Growth Mindset

 What is a growth mindset?

According to Carol Dweck, a growth mindset is one that embraces challenges, persists in the face of setbacks, sees effort as a path to mastery, learns from criticism, and finds lessons and inspiration in the success of others and all of theses attributes lead to ever-higher levels of achievement. With a growth mindset student's intelligence can be developed. 

On the opposite end of a growth mindset is a fixed mindset. A fixed mindset is one that avoids challenges, gives up easily, sees effort as fruitless or worse, ignores useful negative feedback, and feels threatened by others success. With a fixed mindset students may plateau early and achieve less than their full potential. 

As teachers we need to accept the fact that we are going to make mistakes, the most important thing is that we learn from them and then we teach our children that it's okay to mess as long as we keep trying.

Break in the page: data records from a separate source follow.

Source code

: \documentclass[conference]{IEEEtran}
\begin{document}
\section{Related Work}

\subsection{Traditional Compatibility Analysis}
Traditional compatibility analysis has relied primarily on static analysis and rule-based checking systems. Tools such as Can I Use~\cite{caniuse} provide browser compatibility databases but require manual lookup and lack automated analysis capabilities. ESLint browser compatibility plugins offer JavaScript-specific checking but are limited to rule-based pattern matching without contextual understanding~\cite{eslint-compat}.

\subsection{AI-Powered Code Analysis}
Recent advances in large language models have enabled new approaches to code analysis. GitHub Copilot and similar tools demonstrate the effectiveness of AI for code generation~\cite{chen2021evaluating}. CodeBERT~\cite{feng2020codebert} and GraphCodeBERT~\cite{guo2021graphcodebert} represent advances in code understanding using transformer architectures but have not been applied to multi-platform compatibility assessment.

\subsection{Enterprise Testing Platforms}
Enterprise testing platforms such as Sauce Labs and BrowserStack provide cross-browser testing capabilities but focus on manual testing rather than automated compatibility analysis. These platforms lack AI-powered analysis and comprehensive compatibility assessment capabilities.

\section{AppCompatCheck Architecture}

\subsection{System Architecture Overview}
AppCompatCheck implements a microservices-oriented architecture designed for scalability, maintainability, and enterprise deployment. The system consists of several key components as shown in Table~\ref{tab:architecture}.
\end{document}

If no one ever made any mistakes then the world would be a very boring place with no new discoveries! 

In my classroom I want to introduce growth mindset by giving the students chances to discover and create. In the short video about cultivating growth mindset, the teachers at the school have a makers area in their classrooms. The students are able to experiment and use their imagination and creativity to explore and create and mess up. They get to learn from each other, from their teacher, and most importantly, themselves. This is the type of environment I would like to create in my own classroom. Nobody is perfect and that's okay.